━━━ Supplied data

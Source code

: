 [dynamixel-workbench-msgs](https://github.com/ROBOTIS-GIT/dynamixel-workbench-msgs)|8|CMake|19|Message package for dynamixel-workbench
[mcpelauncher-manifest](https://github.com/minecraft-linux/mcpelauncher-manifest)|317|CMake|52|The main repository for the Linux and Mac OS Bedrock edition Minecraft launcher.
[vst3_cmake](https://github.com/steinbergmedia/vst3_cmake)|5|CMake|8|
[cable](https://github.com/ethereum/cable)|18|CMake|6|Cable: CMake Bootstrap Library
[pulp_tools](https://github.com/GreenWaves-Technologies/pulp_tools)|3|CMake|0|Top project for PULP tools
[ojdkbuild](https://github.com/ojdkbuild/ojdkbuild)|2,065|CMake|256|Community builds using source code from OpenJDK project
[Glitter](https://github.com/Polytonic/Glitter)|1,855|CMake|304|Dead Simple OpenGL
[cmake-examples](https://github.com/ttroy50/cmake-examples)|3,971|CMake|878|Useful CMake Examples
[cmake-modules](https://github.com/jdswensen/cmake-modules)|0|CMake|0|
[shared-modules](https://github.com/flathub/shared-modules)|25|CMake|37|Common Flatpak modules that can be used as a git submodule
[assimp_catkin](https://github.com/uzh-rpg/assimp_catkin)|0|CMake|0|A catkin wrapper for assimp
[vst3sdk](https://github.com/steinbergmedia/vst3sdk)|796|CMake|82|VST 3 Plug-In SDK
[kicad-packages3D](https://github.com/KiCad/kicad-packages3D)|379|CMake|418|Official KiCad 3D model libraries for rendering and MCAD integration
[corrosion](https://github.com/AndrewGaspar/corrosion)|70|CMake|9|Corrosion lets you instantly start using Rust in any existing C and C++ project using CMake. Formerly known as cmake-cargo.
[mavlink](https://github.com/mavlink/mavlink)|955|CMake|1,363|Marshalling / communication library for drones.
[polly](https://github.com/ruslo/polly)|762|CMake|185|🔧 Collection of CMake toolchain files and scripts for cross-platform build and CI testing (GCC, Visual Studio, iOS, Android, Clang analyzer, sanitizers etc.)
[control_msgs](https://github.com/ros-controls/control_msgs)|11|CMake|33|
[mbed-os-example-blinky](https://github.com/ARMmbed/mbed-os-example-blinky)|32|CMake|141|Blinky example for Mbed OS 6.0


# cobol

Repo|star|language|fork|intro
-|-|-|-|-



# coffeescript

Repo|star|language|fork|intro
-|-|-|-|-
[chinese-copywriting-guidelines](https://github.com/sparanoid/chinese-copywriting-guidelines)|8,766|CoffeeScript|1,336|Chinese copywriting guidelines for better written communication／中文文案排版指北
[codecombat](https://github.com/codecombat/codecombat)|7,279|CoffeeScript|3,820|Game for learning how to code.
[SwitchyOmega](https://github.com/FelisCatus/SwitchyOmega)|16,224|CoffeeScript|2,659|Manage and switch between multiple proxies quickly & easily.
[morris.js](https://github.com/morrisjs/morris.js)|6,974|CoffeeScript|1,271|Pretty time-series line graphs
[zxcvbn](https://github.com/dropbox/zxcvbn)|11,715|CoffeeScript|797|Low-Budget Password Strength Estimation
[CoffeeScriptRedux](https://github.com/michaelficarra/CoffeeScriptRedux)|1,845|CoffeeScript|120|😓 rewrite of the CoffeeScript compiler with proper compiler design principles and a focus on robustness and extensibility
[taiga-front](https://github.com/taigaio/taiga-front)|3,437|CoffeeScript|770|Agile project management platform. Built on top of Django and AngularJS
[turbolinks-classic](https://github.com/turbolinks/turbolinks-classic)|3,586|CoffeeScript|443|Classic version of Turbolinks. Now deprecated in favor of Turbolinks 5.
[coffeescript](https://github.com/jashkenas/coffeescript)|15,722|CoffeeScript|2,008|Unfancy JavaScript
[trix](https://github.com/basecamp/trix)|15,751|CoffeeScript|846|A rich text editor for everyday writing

━━━━━━

** What is expected **
Reproduce every line of the records containing the string "code".

** Expected output **
Source code
[ojdkbuild](https://github.com/ojdkbuild/ojdkbuild)|2,065|CMake|256|Community builds using source code from OpenJDK project
[codecombat](https://github.com/codecombat/codecombat)|7,279|CoffeeScript|3,820|Game for learning how to code.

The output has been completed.